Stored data

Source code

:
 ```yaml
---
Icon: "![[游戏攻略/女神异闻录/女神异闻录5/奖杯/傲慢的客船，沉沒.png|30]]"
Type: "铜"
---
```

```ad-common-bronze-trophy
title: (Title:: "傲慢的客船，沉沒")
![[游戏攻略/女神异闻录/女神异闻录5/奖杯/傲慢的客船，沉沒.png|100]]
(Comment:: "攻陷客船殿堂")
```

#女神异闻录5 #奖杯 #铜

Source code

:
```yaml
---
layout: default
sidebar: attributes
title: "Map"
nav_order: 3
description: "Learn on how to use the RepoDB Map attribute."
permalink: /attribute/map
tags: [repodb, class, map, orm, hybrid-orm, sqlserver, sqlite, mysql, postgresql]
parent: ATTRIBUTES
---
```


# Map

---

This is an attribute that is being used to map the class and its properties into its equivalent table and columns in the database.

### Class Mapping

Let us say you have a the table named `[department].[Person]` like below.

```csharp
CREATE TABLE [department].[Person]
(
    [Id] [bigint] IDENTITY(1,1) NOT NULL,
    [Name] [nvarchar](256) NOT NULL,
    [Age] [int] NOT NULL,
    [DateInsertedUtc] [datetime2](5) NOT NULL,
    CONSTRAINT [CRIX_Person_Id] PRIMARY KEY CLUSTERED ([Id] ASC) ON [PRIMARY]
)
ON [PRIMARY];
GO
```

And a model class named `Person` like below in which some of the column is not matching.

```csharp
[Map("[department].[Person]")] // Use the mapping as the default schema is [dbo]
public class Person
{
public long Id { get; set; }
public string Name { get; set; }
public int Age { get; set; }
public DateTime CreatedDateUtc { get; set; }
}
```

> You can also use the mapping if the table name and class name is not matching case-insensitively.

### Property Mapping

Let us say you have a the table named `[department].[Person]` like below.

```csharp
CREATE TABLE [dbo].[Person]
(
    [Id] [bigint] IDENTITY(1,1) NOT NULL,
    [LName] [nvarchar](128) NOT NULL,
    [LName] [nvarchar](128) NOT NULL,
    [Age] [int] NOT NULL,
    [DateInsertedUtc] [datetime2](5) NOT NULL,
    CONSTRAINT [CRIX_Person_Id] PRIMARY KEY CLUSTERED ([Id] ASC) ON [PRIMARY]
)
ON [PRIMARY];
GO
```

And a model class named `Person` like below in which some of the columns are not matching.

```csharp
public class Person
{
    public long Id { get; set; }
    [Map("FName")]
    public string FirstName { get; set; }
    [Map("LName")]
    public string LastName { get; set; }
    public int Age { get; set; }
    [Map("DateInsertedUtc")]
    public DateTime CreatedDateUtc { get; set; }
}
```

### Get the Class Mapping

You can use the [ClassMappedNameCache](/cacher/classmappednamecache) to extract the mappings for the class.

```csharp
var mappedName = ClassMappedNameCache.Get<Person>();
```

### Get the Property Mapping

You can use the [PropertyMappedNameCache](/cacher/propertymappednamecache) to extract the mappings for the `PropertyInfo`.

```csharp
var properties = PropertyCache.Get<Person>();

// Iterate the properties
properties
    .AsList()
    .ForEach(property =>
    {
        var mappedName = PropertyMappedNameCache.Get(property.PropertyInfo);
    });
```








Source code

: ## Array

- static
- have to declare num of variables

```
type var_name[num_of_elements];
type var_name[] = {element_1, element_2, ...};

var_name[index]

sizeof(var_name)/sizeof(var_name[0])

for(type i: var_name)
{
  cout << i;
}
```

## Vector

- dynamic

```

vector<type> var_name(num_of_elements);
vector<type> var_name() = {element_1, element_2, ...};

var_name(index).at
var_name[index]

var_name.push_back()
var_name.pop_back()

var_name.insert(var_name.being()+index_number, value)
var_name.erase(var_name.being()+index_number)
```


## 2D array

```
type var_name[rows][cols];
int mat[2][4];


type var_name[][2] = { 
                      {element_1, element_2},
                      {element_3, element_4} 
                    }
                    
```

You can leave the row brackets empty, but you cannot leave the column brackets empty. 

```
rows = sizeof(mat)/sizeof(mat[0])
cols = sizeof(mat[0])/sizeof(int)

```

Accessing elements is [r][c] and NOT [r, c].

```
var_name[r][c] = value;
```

● Required work
Repeat the data above in full, word for word.

● Answer
Source code

:
 ```yaml
---
Icon: "![[游戏攻略/女神异闻录/女神异闻录5/奖杯/傲慢的客船，沉沒.png|30]]"
Type: "铜"
---
```

```ad-common-bronze-trophy
title: (Title:: "傲慢的客船，沉沒")
![[游戏攻略/女神异闻录/女神异闻录5/奖杯/傲慢的客船，沉沒.png|100]]
(Comment:: "攻陷客船殿堂")
```

#女神异闻录5 #奖杯 #铜

Source code

:
```yaml
---
layout: default
sidebar: attributes
title: "Map"
nav_order: 3
description: "Learn on how to use the RepoDB Map attribute."
permalink: /attribute/map
tags: [repodb, class, map, orm, hybrid-orm, sqlserver, sqlite, mysql, postgresql]
parent: ATTRIBUTES
---
```


# Map

---

This is an attribute that is being used to map the class and its properties into its equivalent table and columns in the database.

### Class Mapping

Let us say you have a the table named `[department].[Person]` like below.

```csharp
CREATE TABLE [department].[Person]
(
    [Id] [bigint] IDENTITY(1,1) NOT NULL,
    [Name] [nvarchar](256) NOT NULL,
    [Age] [int] NOT NULL,
    [DateInsertedUtc] [datetime2](5) NOT NULL,
    CONSTRAINT [CRIX_Person_Id] PRIMARY KEY CLUSTERED ([Id] ASC) ON [PRIMARY]
)
ON [PRIMARY];
GO
```

And a model class named `Person` like below in which some of the column is not matching.

```csharp
[Map("[department].[Person]")] // Use the mapping as the default schema is [dbo]
public class Person
{
public long Id { get; set; }
public string Name { get; set; }
public int Age { get; set; }
public DateTime CreatedDateUtc { get; set; }
}
```

> You can also use the mapping if the table name and class name is not matching case-insensitively.

### Property Mapping

Let us say you have a the table named `[department].[Person]` like below.

```csharp
CREATE TABLE [dbo].[Person]
(
    [Id] [bigint] IDENTITY(1,1) NOT NULL,
    [LName] [nvarchar](128) NOT NULL,
    [LName] [nvarchar](128) NOT NULL,
    [Age] [int] NOT NULL,
    [DateInsertedUtc] [datetime2](5) NOT NULL,
    CONSTRAINT [CRIX_Person_Id] PRIMARY KEY CLUSTERED ([Id] ASC) ON [PRIMARY]
)
ON [PRIMARY];
GO
```

And a model class named `Person` like below in which some of the columns are not matching.

```csharp
public class Person
{
    public long Id { get; set; }
    [Map("FName")]
    public string FirstName { get; set; }
    [Map("LName")]
    public string LastName { get; set; }
    public int Age { get; set; }
    [Map("DateInsertedUtc")]
    public DateTime CreatedDateUtc { get; set; }
}
```

### Get the Class Mapping

You can use the [ClassMappedNameCache](/cacher/classmappednamecache) to extract the mappings for the class.

```csharp
var mappedName = ClassMappedNameCache.Get<Person>();
```

### Get the Property Mapping

You can use the [PropertyMappedNameCache](/cacher/propertymappednamecache) to extract the mappings for the `PropertyInfo`.

```csharp
var properties = PropertyCache.Get<Person>();

// Iterate the properties
properties
    .AsList()
    .ForEach(property =>
    {
        var mappedName = PropertyMappedNameCache.Get(property.PropertyInfo);
    });
```








Source code

: ## Array

- static
- have to declare num of variables

```
type var_name[num_of_elements];
type var_name[] = {element_1, element_2, ...};

var_name[index]

sizeof(var_name)/sizeof(var_name[0])

for(type i: var_name)
{
  cout << i;
}
```

## Vector

- dynamic

```

vector<type> var_name(num_of_elements);
vector<type> var_name() = {element_1, element_2, ...};

var_name(index).at
var_name[index]

var_name.push_back()
var_name.pop_back()

var_name.insert(var_name.being()+index_number, value)
var_name.erase(var_name.being()+index_number)
```


## 2D array

```
type var_name[rows][cols];
int mat[2][4];


type var_name[][2] = { 
                      {element_1, element_2},
                      {element_3, element_4} 
                    }
                    
```

You can leave the row brackets empty, but you cannot leave the column brackets empty. 

```
rows = sizeof(mat)/sizeof(mat[0])
cols = sizeof(mat[0])/sizeof(int)

```

Accessing elements is [r][c] and NOT [r, c].

```
var_name[r][c] = value;
```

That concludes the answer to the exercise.